UNP’s Winning Formula For The Presidential Election

By Rasika Jayakody

With former Defence Secretary Gotabaya Rajapaksa projecting himself as the presidential candidate for the SLPP-led alliance, the battle lines for the next Presidential election are already being drawn.

Expressing his vehement opposition to weak and fragile governments, Gotabaya Rajapaksa stressed the need for a strong government that can “discipline” the country and usher in rapid development, in interviews with several newspapers recently.

But the former Defence Secretary’s concept of disicipline should be analysed: His background as a former Army officer and an all-influential official central to the Rajapaksa defence apparatus should not be taken lightly.

At recent ‘Viyathgama’ and ‘Eliya’ conferences, Gotabaya Rajapaksa’s allies have been underscoring the importance of a “strongman” ruler able to ensure political stability in the face of ‘external factors’ influencing domestic politics.

His Presidential campaign, however, will continue to dogged by allegations: The unresolved mystery of enforced disappearances, the ‘white van’ abductions and brutal assaults on journalists are likely to haunt the campaign.

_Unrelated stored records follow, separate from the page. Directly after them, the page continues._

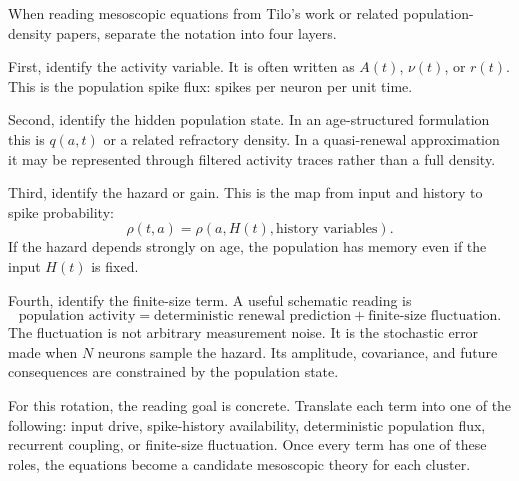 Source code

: When reading mesoscopic equations from Tilo's work or related population-density papers, separate the notation into four layers.

First, identify the activity variable. It is often written as $A(t)$, $\nu(t)$, or $r(t)$. This is the population spike flux: spikes per neuron per unit time.

Second, identify the hidden population state. In an age-structured formulation this is $q(a,t)$ or a related refractory density. In a quasi-renewal approximation it may be represented through filtered activity traces rather than a full density.

Third, identify the hazard or gain. This is the map from input and history to spike probability:
%
\begin{equation}
  \rho(t,a)
  =
  \rho\!\left(a, H(t), \text{history variables}\right).
  \label{eq:reading-hazard}
\end{equation}
%
If the hazard depends strongly on age, the population has memory even if the input $H(t)$ is fixed.

Fourth, identify the finite-size term. A useful schematic reading is
%
\begin{equation}
  \text{population activity}
  =
  \text{deterministic renewal prediction}
  +
  \text{finite-size fluctuation}.
  \label{eq:reading-finite-size-term}
\end{equation}
%
The fluctuation is not arbitrary measurement noise. It is the stochastic error made when $N$ neurons sample the hazard. Its amplitude, covariance, and future consequences are constrained by the population state.

For this rotation, the reading goal is concrete. Translate each term into one of the following: input drive, spike-history availability, deterministic population flux, recurrent coupling, or finite-size fluctuation. Once every term has one of these roles, the equations become a candidate mesoscopic theory for each cluster.

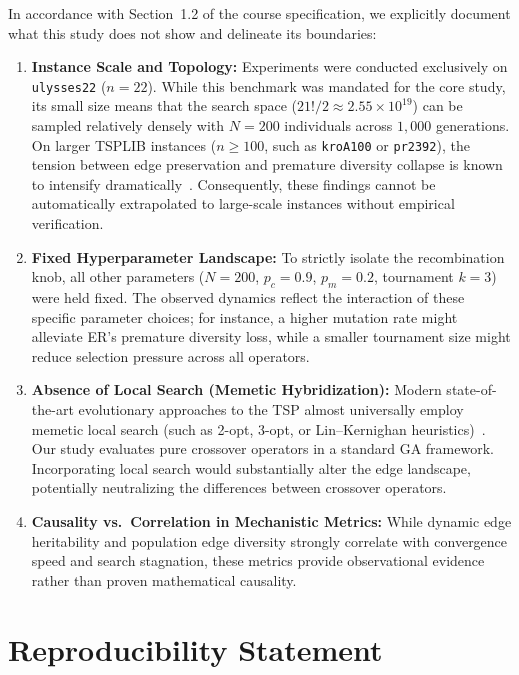 \documentclass[10pt,a4paper]{article}
\begin{document}
In accordance with Section~1.2 of the course specification, we explicitly document what this study does not show and delineate its boundaries:
\begin{enumerate}
    \item \textbf{Instance Scale and Topology:} Experiments were conducted exclusively on \texttt{ulysses22} ($n=22$). While this benchmark was mandated for the core study, its small size means that the search space ($21! / 2 \approx 2.55 \times 10^{19}$) can be sampled relatively densely with $N=200$ individuals across $1{,}000$ generations. On larger TSPLIB instances ($n \ge 100$, such as \texttt{kroA100} or \texttt{pr2392}), the tension between edge preservation and premature diversity collapse is known to intensify dramatically~\cite{larranaga1999genetic,whitley1989scheduling}. Consequently, these findings cannot be automatically extrapolated to large-scale instances without empirical verification.
    \item \textbf{Fixed Hyperparameter Landscape:} To strictly isolate the recombination knob, all other parameters ($N=200$, $p_c=0.9$, $p_m=0.2$, tournament $k=3$) were held fixed. The observed dynamics reflect the interaction of these specific parameter choices; for instance, a higher mutation rate might alleviate ER's premature diversity loss, while a smaller tournament size might reduce selection pressure across all operators.
    \item \textbf{Absence of Local Search (Memetic Hybridization):} Modern state-of-the-art evolutionary approaches to the TSP almost universally employ memetic local search (such as 2-opt, 3-opt, or Lin--Kernighan heuristics)~\cite{larranaga1999genetic}. Our study evaluates pure crossover operators in a standard GA framework. Incorporating local search would substantially alter the edge landscape, potentially neutralizing the differences between crossover operators.
    \item \textbf{Causality vs.~Correlation in Mechanistic Metrics:} While dynamic edge heritability and population edge diversity strongly correlate with convergence speed and search stagnation, these metrics provide observational evidence rather than proven mathematical causality.
\end{enumerate}

\section{Reproducibility Statement}
\label{sec:reproducibility}
\end{document}
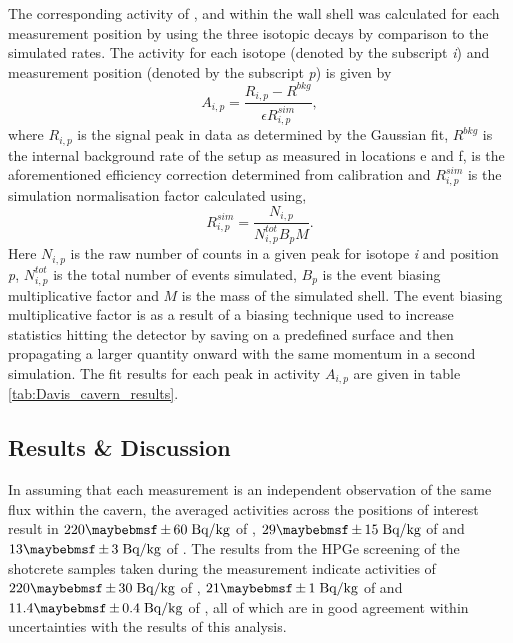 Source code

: The corresponding activity of \UTTE{}, \ThTTT{} and \KFZ{} within the wall shell was calculated for each measurement position by using the three isotopic decays by comparison to the simulated rates. The activity for each isotope (denoted by the subscript \textit{i}) and measurement position (denoted by the subscript \textit{p}) is given by
%
\begin{equation}
    A_{i,p} = \frac{R_{i,p} - R^{bkg}}{\epsilon{}R^{sim}_{i,p}},
    \label{eq:resolution_model}
\end{equation}
%
where $R_{i,p}$ is the signal peak in data as determined by the Gaussian fit, $R^{bkg}$ is the internal background rate of the setup as measured in locations e and f, \epsilon{} is the aforementioned efficiency correction determined from calibration and $R^{sim}_{i,p}$ is the simulation normalisation factor calculated using,
%
\begin{equation}
    R^{sim}_{i,p} = \frac{N_{i,p}}{N^{tot}_{i,p}B_{p}M}.
    \label{eq:resolution_model}
\end{equation}
%
Here $N_{i,p}$ is the raw number of counts in a given peak for isotope \textit{i} and position \textit{p}, $N^{tot}_{i,p}$ is the total number of events simulated, $B_{p}$ is the event biasing multiplicative factor and $M$ is the mass of the simulated shell. The event biasing multiplicative factor is as a result of a biasing technique used to increase \gray{} statistics hitting the detector by saving \grays{} on a predefined surface and then propagating a larger quantity onward with the same momentum in a second simulation. The fit results for each peak in activity $A_{i,p}$ are given in table \ref{tab:Davis_cavern_results}.


\subsection{Results \& Discussion}
\label{secsec:results_discussion}

In assuming that each measurement is an independent observation of the same flux within the cavern, the averaged activities across the positions of interest result in $220 \pm 60 \; \MathText{Bq/kg}$ of \KFZ{}, $29 \pm 15 \; \MathText{Bq/kg}$ of \UTTE{} and $13 \pm 3 \; \MathText{Bq/kg}$ of \ThTTT{}. The results from the HPGe screening of the shotcrete samples taken during the measurement indicate activities of $220 \pm 30 \; \MathText{Bq/kg}$ of \KFZ{}, $21 \pm 1 \; \MathText{Bq/kg}$ of \UTTE{} and $11.4 \pm 0.4 \; \MathText{Bq/kg}$ of \ThTTT{}, all of which are in good agreement within uncertainties with the results of this analysis. 


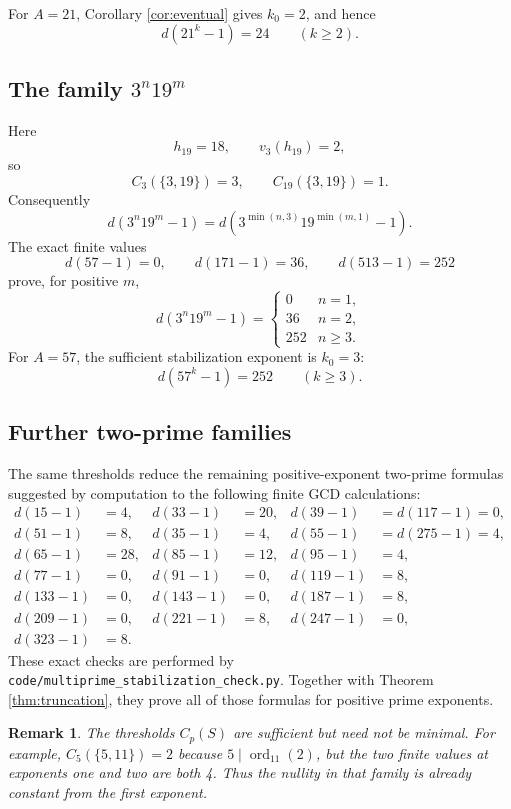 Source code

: \documentclass[a4paper]{article}
\newtheorem{remark}[theorem]{Remark}
\newcommand{\ord}[2][]{\operatorname{ord}_{#1}\!\left(#2\right)}
\begin{document}
For $A=21$, Corollary \ref{cor:eventual} gives $k_0=2$, and hence
\[
	d(21^k-1)=24
	\qquad(k\geq2).
\]

\subsection{The family $3^n19^m$}

Here
\[
	h_{19}=18,
	\qquad
	v_3(h_{19})=2,
\]
so
\[
	C_3(\{3,19\})=3,
	\qquad
	C_{19}(\{3,19\})=1.
\]
Consequently
\[
	d(3^n19^m-1)
	=
	d\!\left(3^{\min(n,3)}19^{\min(m,1)}-1\right).
\]
The exact finite values
\[
	d(57-1)=0,\qquad
	d(171-1)=36,\qquad
	d(513-1)=252
\]
prove, for positive $m$,
\[
	d(3^n19^m-1)
	=
	\begin{cases}
		0 & n=1,\\
		36 & n=2,\\
		252 & n\geq3.
	\end{cases}
\]
For $A=57$, the sufficient stabilization exponent is $k_0=3$:
\[
	d(57^k-1)=252
	\qquad(k\geq3).
\]

\subsection{Further two-prime families}

The same thresholds reduce the remaining positive-exponent two-prime formulas suggested by computation to the following finite GCD calculations:
\begin{align*}
	d(15-1)&=4, &
	d(33-1)&=20, &
	d(39-1)&=d(117-1)=0,\\
	d(51-1)&=8, &
	d(35-1)&=4, &
	d(55-1)&=d(275-1)=4,\\
	d(65-1)&=28, &
	d(85-1)&=12, &
	d(95-1)&=4,\\
	d(77-1)&=0, &
	d(91-1)&=0, &
	d(119-1)&=8,\\
	d(133-1)&=0, &
	d(143-1)&=0, &
	d(187-1)&=8,\\
	d(209-1)&=0, &
	d(221-1)&=8, &
	d(247-1)&=0,\\
	d(323-1)&=8.
\end{align*}
These exact checks are performed by \texttt{code/multiprime\_stabilization\_check.py}.
Together with Theorem \ref{thm:truncation}, they prove all of those formulas for positive prime exponents.

\begin{remark}
	The thresholds $C_p(S)$ are sufficient but need not be minimal.
	For example, $C_5(\{5,11\})=2$ because $5\mid\ord[11]{2}$, but the two finite values at exponents one and two are both 4.
	Thus the nullity in that family is already constant from the first exponent.
\end{remark}



\end{document}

Those who are vociferous in their support of Gotabaya Rajapaksa’s Presidential candidacy are often inclined to prioritise economic development over freedom and democracy, suggesting that their candidate will work to realise the dream of a developed nation “at any cost”.

It seems like they also feel that the general populace should have no objections to living under an authoritarian ruler committed to bringing about economic prosperity, even at the expense of democratic values and human rights.

This group has also made no secret of their desire to reverse to some of the progressive reforms introduced by the ‘Yahapàlanaya’ government, such as the establishment of a Constitutional Council and setting up of independent commissions.

The next Presidential election will, therefore, be a decisive battle between the pro-democratic forces that came together to defeat the October 26 coup and the regressive forces backing a strongman ruler who is averse to the dispersal of powers and of democratic reforms.

For this reason, it is clear, the election will simply be a continuation of the same struggle launched by diverse political groups and civil society forces that formed a broad, united front against the purported 51-day government.

And despite criticism over the UNP’s complacent and lethargic approach on many critical issues, the UNP-led alliance will be the rallying point for these forces at the upcoming Presidential election.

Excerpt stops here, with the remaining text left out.